2. What 17.2 GPG Does to Your Abilene Home
At 17.2 GPG, calcium carbonate doesn't just coat your water heater elements — it encases them like concrete. Within 18 months of installation, a standard 40-gallon electric water heater in Abilene loses 35-40% of its heating efficiency. The calcium and magnesium ions crystallize when heated, forming rock-hard deposits that insulate heating elements from the water they're trying to warm.
Your water heater isn't just working harder — it's slowly destroying itself. Abilene's mineral-rich water forces heating elements to operate at higher temperatures to compensate for the insulating scale layer. This thermal stress causes elements to crack and fail 60% sooner than in soft-water cities. What should be a 10-year appliance becomes a 4-year expense.
Inside Abilene's older galvanized steel pipes, 17.2 GPG water creates a different problem entirely. The calcium and magnesium don't just coat the pipe walls — they bond with iron oxide to create an ever-thickening mineral crust. In homes built before 1980, this process can reduce a 3/4-inch pipe to half its diameter within 8-10 years.
The calcite crystallization happens fastest at connection points where water turbulence is highest. Elbows, tees, and valve connections in Abilene homes show measurable narrowing within three years of exposure to 17.2 GPG water. Water pressure drops gradually, so homeowners often don't notice until the damage is severe.
Appliance manufacturers know about Abilene's water problem — many void warranties on tankless water heaters installed without water softeners in areas above 7 GPG. At 17.2 GPG, your dishwasher's spray arms clog within months. The internal heating element develops a calcium shell that makes proper sanitization impossible. Your washing machine's pumps strain against mineral buildup until they overheat and fail.
The soap chemistry tells the story most clearly. In Abilene's 17.2 GPG water, calcium and magnesium ions react with soap molecules to form insoluble scum instead of cleaning lather. An Abilene household uses 3-4 times more laundry detergent, dish soap, and shampoo compared to soft-water cities — adding approximately $480 annually in cleaning product costs.
Your skin and hair become unwilling participants in Abilene's mineral experiment. Calcium ions strip natural moisture from skin cells, leaving behind a tight, dry feeling that no amount of lotion seems to fix. Hair shafts become coated with mineral deposits, making them dull, brittle, and impossible to manage.
White cotton clothes washed in Abilene's 17.2 GPG water turn grey within six months. The mineral deposits bond to fabric fibers, making clothes feel scratchy and stiff even with fabric softener. Dark colors fade faster as calcium carbonate creates a chalky film over fabric dyes.
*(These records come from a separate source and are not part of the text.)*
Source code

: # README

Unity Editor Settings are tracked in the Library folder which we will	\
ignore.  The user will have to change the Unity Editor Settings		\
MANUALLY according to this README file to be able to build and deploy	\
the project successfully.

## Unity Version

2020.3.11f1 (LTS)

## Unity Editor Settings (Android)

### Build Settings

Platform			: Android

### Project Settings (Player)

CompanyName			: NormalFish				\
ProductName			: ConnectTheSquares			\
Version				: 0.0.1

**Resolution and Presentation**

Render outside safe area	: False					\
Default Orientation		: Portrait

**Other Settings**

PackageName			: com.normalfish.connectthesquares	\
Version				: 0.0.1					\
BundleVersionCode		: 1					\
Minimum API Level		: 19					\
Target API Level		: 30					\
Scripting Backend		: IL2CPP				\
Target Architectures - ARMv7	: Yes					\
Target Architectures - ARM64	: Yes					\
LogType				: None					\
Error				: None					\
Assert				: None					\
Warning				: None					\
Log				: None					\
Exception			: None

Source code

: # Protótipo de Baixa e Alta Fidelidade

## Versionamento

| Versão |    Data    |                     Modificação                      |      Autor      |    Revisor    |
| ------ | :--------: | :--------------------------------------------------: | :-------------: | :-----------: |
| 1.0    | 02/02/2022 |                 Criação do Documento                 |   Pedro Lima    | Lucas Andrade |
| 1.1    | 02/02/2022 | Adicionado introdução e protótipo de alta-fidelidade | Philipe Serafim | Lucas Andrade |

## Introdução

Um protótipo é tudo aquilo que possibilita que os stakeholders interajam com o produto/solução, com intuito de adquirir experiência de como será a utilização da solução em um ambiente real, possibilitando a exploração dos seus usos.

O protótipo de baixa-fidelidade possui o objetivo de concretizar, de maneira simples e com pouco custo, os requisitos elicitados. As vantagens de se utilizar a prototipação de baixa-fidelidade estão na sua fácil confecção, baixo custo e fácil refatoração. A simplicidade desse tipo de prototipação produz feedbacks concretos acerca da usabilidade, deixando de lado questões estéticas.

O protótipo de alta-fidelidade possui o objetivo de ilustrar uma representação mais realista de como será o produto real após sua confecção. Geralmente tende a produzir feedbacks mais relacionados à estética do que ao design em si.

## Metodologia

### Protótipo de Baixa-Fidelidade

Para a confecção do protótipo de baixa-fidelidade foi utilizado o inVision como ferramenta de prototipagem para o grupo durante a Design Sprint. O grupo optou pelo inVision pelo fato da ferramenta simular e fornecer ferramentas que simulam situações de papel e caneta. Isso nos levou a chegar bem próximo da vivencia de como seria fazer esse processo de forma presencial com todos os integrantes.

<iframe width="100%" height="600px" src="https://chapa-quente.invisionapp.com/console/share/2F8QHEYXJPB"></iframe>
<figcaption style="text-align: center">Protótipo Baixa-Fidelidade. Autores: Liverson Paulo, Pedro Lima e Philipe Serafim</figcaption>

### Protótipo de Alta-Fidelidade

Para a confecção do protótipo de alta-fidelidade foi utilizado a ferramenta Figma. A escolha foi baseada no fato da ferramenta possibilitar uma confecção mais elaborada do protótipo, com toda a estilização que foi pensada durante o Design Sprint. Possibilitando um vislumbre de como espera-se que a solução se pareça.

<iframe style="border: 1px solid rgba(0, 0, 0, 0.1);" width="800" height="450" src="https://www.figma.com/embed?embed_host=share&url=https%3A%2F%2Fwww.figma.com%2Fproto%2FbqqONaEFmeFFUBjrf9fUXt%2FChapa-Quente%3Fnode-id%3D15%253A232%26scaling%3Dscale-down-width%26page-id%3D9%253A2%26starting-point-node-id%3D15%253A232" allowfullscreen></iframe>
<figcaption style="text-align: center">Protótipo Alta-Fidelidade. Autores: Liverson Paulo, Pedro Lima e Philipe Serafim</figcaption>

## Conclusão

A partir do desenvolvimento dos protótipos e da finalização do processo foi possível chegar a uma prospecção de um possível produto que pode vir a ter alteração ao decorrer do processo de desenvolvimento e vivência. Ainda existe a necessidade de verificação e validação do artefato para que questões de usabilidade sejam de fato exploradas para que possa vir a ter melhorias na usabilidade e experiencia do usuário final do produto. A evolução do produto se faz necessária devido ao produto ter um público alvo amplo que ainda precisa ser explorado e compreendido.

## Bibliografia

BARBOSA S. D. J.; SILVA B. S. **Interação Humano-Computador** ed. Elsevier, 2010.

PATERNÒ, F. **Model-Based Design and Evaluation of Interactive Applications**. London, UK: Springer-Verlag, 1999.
The annual "hard water tax" for an average Abilene household approaches $2,800 when you calculate increased energy costs ($720), premature appliance replacement ($1,200), excess soap and detergent ($480), and additional maintenance ($400). At 17.2 GPG, hard water isn't just an inconvenience — it's a major household expense that compounds every year you don't address it.
3. Abilene's Specific Contaminant Profile
Beyond the crushing 17.2 GPG hardness baseline, Abilene residents are also contending with iron, chloramine, and fluoride — each of which interacts with water hardness in its own problematic way. Understanding these secondary issues is crucial because they determine whether a water softener alone can solve your water problems or if you need additional treatment stages.
Iron in Abilene Water
Abilene's iron comes primarily from the Hickory Aquifer, where groundwater dissolves iron from sandstone and shale formations. Most of this iron enters your home as ferrous iron — completely dissolved, invisible, and tasteless until it contacts oxygen or heat. Then it oxidizes into the familiar rust-colored stains that plague Abilene fixtures.
At 17.2 GPG hardness, iron creates a compounded staining problem. The calcium and magnesium deposits provide nucleation sites where iron particles can bond and concentrate. Instead of simple rust stains, you get thick, orange-brown mineral crusts that are nearly impossible to remove from toilets, sinks, and shower walls.
Iron above 0.3 mg/L — the EPA's secondary maximum contaminant level — fouls water softener resin. The iron particles coat the resin beads, blocking their ability to exchange calcium and magnesium ions. For Abilene homes with both extreme hardness and iron, this means your softener will fail to regenerate properly within months without pre-filtration.
An iron breaker or greensand filter upstream of your water softener is essential in Abilene. The pre-filter removes iron before it can damage the softening resin, while the softener handles the 17.2 GPG mineral load.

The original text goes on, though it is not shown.